Stored items
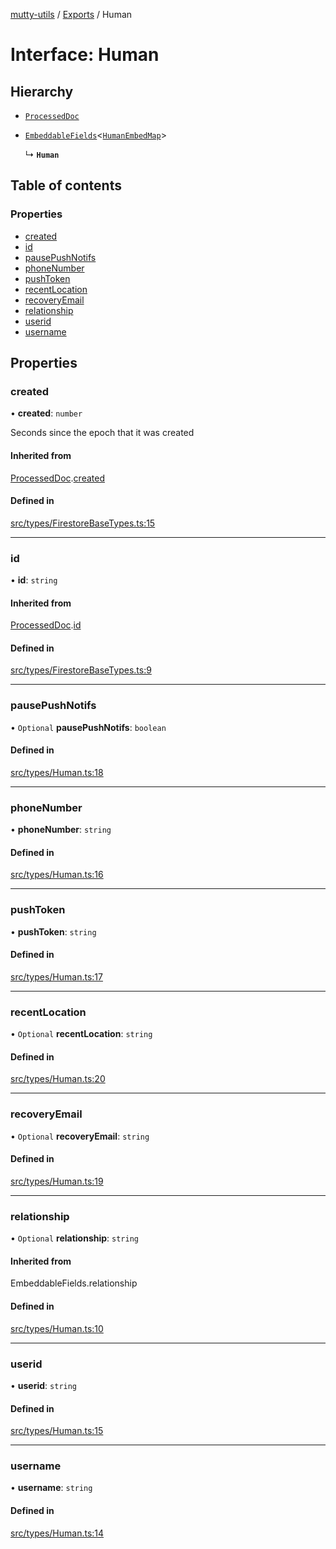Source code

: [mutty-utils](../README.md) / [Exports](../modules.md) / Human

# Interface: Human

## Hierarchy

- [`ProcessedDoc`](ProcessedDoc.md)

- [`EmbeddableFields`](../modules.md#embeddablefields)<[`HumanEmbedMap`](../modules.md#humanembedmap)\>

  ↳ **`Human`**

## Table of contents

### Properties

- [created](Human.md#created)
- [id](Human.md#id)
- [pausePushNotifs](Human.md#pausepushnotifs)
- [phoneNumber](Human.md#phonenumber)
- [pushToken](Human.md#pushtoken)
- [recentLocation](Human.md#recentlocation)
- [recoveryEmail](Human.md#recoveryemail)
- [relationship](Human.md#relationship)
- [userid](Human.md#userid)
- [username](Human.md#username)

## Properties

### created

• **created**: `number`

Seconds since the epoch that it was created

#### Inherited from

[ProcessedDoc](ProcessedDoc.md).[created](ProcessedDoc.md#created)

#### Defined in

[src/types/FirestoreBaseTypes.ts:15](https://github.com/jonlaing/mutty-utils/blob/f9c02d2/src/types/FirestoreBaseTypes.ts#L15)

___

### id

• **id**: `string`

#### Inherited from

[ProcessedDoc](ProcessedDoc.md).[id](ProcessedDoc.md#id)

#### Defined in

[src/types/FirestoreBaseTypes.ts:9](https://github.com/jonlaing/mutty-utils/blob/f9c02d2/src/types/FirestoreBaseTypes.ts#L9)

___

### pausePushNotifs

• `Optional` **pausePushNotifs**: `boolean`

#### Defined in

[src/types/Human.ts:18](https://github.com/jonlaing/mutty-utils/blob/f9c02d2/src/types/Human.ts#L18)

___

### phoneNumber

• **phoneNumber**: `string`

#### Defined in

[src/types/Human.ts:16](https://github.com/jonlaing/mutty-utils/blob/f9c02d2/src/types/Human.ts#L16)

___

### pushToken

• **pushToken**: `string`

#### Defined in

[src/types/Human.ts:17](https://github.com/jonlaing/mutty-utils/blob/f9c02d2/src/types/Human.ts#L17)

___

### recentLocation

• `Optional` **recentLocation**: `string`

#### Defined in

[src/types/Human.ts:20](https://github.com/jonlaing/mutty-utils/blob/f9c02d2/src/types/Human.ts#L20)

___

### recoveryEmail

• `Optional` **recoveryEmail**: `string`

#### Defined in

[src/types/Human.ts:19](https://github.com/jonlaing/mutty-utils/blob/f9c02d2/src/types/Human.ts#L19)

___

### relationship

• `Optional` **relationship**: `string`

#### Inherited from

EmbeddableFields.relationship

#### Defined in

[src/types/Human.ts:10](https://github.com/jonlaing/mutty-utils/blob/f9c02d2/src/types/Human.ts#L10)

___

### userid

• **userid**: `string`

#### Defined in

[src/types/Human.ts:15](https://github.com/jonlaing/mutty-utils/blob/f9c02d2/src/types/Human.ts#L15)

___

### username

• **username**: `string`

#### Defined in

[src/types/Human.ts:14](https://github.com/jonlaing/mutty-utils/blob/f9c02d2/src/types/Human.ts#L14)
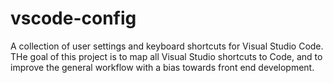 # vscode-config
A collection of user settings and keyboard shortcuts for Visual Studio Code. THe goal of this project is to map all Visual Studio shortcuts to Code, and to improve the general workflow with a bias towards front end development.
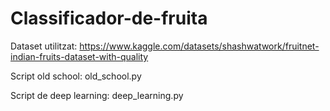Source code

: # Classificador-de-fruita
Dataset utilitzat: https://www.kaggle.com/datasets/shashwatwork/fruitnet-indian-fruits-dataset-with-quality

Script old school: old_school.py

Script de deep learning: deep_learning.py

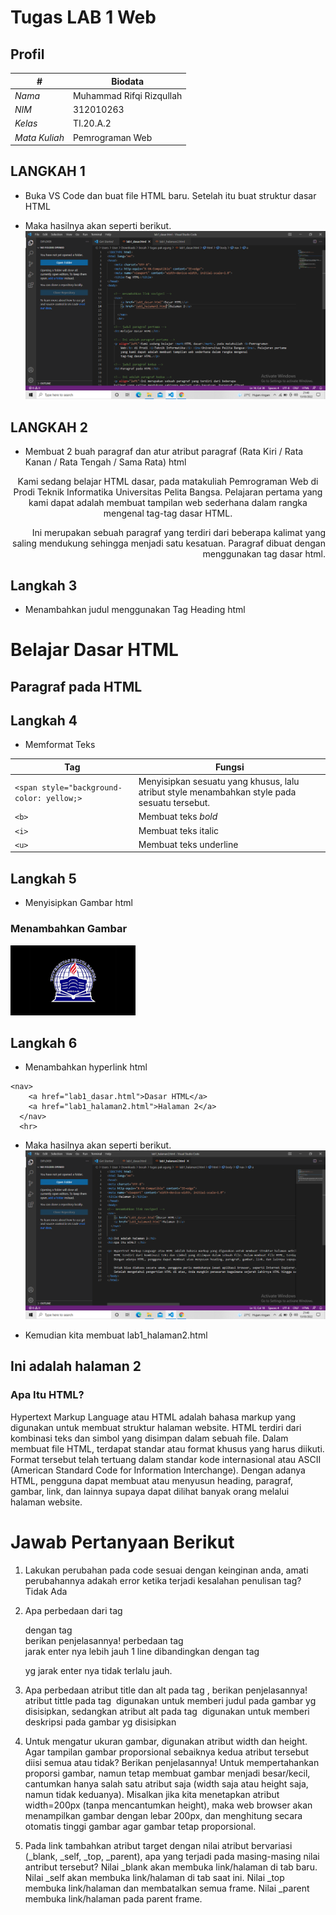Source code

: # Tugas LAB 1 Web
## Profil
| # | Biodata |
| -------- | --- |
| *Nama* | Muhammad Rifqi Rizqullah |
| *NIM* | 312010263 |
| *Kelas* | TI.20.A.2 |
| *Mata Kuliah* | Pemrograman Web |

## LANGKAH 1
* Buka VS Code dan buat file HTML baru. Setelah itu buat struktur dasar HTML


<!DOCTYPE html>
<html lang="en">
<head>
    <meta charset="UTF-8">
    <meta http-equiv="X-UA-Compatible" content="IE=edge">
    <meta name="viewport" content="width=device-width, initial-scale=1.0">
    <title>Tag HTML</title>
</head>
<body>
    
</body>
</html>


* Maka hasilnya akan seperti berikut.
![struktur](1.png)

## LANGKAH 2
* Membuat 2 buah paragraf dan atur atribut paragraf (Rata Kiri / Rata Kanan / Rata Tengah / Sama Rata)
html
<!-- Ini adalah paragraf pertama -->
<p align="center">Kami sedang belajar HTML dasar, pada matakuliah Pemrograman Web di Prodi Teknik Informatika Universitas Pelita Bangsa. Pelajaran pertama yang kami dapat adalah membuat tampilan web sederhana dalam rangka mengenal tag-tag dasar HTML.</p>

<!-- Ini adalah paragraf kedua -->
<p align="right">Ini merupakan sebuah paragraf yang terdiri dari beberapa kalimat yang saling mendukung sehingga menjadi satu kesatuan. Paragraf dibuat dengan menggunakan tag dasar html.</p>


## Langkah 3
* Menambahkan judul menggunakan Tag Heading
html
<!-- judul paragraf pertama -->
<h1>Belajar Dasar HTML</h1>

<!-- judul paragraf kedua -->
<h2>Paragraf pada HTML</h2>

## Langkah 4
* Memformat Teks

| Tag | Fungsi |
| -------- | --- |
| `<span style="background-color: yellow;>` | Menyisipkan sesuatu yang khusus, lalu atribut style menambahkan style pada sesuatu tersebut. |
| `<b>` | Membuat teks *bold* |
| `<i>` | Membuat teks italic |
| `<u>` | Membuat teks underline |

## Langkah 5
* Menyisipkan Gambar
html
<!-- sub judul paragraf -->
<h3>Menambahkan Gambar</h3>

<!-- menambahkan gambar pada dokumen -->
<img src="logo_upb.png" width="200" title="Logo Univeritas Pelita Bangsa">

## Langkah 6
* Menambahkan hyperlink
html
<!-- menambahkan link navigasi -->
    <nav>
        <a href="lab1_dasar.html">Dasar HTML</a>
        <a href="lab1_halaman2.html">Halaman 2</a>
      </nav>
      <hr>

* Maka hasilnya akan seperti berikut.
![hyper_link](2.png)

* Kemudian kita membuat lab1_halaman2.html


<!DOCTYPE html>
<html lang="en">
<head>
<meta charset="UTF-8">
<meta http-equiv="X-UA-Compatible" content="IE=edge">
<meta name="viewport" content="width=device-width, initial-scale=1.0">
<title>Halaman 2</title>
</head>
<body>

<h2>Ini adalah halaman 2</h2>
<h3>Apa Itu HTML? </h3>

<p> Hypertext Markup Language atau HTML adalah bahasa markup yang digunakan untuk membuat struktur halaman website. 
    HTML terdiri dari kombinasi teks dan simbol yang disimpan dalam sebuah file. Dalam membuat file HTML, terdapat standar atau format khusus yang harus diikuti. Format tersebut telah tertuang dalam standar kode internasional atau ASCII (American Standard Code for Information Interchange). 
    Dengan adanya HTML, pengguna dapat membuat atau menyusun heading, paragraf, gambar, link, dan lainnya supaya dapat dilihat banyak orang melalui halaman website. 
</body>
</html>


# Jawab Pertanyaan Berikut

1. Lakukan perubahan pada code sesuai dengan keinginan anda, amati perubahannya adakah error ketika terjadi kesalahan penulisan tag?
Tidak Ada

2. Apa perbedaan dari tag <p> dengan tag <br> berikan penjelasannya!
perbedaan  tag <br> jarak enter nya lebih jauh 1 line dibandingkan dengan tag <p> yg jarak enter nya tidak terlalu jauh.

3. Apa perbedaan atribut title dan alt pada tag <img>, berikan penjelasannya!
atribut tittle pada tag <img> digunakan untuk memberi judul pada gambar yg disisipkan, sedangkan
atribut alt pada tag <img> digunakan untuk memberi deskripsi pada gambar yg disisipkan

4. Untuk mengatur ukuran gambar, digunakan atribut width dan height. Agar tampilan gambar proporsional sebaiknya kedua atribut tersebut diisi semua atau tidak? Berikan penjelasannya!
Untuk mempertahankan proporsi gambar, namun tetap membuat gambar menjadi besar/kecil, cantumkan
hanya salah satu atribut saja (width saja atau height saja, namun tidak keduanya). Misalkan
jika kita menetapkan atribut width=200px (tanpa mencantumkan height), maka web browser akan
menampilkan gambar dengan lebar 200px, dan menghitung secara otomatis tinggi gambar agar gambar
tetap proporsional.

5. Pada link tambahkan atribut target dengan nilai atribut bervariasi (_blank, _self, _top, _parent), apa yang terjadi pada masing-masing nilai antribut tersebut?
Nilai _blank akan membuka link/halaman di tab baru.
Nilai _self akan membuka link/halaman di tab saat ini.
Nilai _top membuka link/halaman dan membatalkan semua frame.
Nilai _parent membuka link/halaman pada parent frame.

==

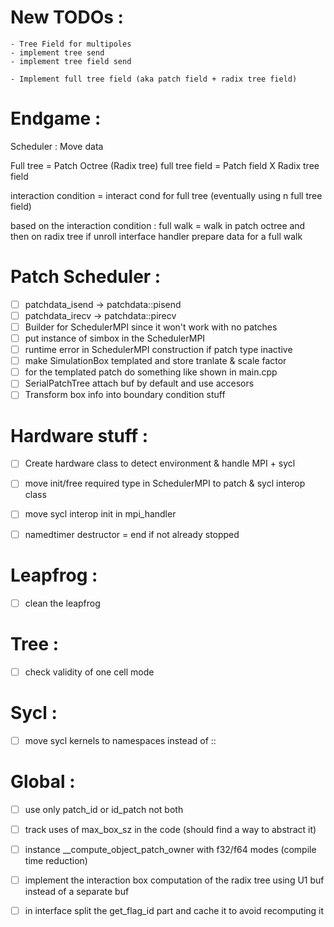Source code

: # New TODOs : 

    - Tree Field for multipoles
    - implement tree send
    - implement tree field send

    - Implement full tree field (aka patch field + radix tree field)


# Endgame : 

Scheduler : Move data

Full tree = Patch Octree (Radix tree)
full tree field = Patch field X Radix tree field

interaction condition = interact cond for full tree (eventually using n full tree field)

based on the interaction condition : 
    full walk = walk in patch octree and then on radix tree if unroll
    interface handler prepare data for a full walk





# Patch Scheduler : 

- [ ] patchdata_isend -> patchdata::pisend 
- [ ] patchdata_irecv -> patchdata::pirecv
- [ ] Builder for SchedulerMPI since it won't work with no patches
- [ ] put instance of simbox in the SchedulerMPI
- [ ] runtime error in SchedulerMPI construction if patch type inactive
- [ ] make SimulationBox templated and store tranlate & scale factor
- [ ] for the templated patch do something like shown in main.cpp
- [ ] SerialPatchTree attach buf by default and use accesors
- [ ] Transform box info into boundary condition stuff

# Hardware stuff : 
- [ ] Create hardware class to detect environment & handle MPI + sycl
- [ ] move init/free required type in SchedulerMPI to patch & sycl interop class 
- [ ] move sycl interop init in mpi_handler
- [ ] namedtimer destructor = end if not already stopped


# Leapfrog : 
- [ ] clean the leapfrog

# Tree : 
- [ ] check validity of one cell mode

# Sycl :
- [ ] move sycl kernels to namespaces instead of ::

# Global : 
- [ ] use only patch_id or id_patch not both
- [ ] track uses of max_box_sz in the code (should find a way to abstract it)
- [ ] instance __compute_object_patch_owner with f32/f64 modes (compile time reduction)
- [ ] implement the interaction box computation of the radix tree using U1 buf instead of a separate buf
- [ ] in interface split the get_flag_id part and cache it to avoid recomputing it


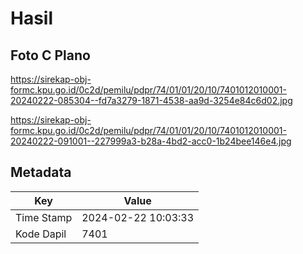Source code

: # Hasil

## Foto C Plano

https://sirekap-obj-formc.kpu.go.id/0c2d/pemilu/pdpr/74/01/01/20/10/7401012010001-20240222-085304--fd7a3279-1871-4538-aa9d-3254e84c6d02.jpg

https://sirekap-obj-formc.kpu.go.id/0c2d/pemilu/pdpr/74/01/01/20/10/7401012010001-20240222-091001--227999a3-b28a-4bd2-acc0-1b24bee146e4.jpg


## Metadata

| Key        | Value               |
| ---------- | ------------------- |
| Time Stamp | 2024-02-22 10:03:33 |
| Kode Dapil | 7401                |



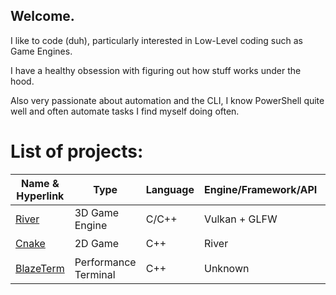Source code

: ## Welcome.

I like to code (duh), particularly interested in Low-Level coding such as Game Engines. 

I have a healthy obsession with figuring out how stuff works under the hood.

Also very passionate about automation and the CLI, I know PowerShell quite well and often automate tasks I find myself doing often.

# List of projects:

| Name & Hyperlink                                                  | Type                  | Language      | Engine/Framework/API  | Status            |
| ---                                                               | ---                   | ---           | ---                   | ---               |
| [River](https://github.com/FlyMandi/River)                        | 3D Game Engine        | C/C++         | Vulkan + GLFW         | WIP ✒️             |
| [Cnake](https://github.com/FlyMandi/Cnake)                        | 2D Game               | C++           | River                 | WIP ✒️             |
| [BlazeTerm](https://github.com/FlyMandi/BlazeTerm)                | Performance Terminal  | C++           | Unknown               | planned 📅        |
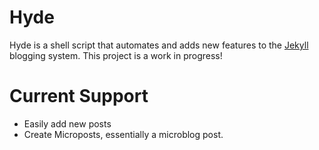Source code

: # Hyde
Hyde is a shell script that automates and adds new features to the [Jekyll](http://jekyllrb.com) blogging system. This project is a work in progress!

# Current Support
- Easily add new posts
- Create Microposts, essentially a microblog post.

About this exercise = Starting at the line above that contains "<!-- sub judul paragraf -->", repeat each line exactly up to and including the line that contains "<p> Hypertext Markup", and stop there.

Your solution =
<!-- sub judul paragraf -->
<h3>Menambahkan Gambar</h3>

<!-- menambahkan gambar pada dokumen -->
<img src="logo_upb.png" width="200" title="Logo Univeritas Pelita Bangsa">

## Langkah 6
* Menambahkan hyperlink
html
<!-- menambahkan link navigasi -->
    <nav>
        <a href="lab1_dasar.html">Dasar HTML</a>
        <a href="lab1_halaman2.html">Halaman 2</a>
      </nav>
      <hr>

* Maka hasilnya akan seperti berikut.
![hyper_link](2.png)

* Kemudian kita membuat lab1_halaman2.html


<!DOCTYPE html>
<html lang="en">
<head>
<meta charset="UTF-8">
<meta http-equiv="X-UA-Compatible" content="IE=edge">
<meta name="viewport" content="width=device-width, initial-scale=1.0">
<title>Halaman 2</title>
</head>
<body>

<h2>Ini adalah halaman 2</h2>
<h3>Apa Itu HTML? </h3>

<p> Hypertext Markup Language atau HTML adalah bahasa markup yang digunakan untuk membuat struktur halaman website. 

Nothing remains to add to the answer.